__Problem requirements__
A single figure is required: the number of lines in the data below that hold the word "ullamcorper".

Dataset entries
--- START ---

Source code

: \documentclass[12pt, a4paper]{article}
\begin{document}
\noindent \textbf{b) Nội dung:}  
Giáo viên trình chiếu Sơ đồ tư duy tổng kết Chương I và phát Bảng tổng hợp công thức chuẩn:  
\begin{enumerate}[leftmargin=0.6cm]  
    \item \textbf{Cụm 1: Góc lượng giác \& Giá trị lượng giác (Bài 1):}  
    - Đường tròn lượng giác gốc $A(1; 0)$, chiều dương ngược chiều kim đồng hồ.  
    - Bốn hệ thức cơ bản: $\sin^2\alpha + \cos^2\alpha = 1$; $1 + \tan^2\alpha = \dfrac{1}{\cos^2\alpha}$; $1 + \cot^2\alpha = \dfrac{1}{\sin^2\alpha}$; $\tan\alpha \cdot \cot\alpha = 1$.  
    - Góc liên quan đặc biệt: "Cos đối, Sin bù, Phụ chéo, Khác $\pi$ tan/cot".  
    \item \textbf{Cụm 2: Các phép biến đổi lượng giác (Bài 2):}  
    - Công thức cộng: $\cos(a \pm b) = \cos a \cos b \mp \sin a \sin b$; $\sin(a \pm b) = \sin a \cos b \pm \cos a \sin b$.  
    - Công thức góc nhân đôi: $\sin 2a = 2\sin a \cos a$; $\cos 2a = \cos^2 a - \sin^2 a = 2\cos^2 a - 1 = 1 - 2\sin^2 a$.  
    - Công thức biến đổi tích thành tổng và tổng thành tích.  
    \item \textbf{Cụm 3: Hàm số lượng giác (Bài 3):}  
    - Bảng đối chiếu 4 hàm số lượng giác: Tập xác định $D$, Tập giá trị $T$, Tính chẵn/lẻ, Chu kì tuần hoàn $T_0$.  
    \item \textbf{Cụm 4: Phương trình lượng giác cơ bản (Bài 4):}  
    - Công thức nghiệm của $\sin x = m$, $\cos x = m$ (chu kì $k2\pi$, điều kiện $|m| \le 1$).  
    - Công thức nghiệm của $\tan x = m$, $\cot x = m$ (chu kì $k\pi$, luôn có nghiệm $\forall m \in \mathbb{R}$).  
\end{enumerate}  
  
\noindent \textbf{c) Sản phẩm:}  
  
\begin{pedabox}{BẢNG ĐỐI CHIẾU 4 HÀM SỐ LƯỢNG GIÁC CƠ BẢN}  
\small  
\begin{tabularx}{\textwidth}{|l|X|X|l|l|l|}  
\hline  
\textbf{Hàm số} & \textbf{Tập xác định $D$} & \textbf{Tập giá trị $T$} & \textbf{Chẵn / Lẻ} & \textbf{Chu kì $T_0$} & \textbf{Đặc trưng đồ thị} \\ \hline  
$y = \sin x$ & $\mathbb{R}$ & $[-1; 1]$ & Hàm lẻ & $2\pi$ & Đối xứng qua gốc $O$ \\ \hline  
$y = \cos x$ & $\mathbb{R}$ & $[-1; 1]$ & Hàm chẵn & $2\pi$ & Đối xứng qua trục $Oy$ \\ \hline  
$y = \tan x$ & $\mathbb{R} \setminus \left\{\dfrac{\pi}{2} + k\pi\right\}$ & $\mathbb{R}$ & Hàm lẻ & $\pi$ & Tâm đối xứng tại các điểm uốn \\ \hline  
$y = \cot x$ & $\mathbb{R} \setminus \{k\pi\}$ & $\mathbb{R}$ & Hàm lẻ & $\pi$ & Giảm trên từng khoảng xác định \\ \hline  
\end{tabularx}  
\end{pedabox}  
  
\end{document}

--- END ---
--- START ---

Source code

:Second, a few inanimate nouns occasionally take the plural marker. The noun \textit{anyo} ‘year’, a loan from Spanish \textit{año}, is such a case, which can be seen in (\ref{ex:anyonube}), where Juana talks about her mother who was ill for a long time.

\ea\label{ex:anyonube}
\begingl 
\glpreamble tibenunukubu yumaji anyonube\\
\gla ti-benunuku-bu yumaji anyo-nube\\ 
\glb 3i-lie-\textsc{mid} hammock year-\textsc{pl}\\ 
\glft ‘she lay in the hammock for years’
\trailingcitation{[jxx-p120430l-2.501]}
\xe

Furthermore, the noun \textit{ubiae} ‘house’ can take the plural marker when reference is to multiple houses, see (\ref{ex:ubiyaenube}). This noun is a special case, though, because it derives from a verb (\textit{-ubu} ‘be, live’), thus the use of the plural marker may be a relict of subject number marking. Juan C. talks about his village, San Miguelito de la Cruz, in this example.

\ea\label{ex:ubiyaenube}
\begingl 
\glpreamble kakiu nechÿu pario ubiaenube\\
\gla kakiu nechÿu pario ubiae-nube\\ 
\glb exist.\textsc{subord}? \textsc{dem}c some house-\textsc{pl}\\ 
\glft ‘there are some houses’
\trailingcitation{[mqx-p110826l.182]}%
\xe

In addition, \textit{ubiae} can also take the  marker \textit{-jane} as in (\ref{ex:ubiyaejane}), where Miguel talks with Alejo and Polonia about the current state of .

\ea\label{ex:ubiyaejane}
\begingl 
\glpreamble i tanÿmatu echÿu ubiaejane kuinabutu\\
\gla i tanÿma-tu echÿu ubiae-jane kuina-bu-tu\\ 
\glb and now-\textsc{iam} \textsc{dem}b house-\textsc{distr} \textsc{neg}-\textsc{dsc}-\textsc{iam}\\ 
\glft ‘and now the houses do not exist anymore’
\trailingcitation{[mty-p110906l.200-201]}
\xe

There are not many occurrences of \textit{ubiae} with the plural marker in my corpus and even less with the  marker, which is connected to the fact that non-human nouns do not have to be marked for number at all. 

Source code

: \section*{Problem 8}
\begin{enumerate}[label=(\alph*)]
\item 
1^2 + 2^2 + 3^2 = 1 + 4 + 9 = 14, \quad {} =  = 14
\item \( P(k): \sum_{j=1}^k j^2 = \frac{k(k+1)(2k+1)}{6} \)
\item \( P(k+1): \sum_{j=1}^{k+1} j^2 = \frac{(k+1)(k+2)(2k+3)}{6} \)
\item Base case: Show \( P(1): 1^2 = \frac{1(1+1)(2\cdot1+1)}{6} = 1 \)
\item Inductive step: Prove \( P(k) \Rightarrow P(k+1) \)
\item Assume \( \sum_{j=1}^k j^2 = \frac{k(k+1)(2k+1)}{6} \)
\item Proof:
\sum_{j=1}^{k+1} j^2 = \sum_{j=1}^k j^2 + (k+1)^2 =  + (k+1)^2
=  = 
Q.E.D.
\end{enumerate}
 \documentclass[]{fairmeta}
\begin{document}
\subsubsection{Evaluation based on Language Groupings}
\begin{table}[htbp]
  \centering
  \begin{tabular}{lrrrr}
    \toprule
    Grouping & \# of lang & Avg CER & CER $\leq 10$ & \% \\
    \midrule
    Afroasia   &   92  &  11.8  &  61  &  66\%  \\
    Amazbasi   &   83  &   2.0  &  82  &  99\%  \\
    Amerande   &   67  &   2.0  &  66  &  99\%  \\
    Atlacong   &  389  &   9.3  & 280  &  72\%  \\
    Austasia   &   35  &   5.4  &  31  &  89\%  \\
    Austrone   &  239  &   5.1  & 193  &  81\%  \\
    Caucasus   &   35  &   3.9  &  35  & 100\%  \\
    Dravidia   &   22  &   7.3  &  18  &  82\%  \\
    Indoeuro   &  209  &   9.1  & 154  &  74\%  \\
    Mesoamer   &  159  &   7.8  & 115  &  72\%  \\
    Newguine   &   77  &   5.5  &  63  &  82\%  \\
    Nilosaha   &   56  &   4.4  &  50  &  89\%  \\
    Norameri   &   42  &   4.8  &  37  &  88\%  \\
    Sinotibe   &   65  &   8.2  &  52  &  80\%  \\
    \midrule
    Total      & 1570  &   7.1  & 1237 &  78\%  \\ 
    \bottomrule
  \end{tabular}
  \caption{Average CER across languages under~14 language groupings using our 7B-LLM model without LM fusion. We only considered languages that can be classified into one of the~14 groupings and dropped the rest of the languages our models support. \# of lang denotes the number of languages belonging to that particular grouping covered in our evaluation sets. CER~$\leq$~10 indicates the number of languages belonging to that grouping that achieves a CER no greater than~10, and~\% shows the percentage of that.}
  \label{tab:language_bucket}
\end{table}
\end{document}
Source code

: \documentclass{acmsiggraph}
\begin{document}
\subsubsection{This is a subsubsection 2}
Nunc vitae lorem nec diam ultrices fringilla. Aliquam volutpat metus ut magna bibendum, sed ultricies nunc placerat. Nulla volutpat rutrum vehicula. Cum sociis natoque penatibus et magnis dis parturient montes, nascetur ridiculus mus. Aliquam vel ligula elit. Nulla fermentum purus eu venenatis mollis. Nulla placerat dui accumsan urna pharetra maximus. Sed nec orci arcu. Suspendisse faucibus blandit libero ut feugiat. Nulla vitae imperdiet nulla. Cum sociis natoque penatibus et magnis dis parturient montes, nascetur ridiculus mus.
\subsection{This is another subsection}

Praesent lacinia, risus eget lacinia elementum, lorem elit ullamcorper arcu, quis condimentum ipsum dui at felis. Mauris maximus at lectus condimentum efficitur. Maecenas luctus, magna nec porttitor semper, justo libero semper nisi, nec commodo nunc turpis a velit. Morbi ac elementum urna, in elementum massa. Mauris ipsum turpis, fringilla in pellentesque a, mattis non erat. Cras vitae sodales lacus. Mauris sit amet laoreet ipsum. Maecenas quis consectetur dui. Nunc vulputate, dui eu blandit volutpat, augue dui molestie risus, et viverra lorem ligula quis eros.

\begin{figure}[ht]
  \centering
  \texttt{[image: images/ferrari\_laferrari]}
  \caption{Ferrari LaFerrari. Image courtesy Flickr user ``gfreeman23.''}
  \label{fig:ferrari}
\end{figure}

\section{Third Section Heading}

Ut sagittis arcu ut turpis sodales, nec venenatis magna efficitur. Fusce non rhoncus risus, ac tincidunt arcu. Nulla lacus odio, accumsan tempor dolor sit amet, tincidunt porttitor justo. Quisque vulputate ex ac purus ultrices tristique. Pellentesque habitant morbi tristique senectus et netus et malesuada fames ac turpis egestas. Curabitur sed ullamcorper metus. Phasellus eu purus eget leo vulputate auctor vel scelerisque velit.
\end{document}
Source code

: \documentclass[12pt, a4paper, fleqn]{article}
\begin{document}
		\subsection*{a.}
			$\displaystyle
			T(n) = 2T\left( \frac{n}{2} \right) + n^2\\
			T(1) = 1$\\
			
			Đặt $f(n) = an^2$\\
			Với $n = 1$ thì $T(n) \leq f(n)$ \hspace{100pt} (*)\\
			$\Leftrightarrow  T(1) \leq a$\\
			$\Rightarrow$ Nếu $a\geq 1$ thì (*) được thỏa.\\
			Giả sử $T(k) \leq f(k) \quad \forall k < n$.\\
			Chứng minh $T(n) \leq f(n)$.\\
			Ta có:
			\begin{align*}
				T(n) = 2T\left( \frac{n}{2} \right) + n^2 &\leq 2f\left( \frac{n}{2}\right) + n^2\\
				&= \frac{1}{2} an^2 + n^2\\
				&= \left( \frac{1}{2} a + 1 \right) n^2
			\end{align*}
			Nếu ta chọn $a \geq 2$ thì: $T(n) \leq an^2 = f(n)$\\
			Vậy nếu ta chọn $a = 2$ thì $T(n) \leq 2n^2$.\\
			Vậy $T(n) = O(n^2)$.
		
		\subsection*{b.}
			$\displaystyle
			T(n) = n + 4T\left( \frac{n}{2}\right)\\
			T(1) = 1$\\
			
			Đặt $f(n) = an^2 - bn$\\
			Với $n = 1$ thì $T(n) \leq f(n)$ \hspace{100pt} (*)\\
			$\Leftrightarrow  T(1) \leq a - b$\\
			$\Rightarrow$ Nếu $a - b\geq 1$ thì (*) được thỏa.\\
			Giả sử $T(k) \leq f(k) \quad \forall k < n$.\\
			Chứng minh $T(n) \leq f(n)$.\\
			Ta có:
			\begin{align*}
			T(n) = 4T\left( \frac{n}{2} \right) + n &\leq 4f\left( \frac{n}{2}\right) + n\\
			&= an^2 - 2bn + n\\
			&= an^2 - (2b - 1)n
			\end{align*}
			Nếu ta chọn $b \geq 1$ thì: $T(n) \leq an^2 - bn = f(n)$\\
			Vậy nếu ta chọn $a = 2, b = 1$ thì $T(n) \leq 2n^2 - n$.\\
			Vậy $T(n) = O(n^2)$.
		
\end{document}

--- END ---

__Exercise solution__
2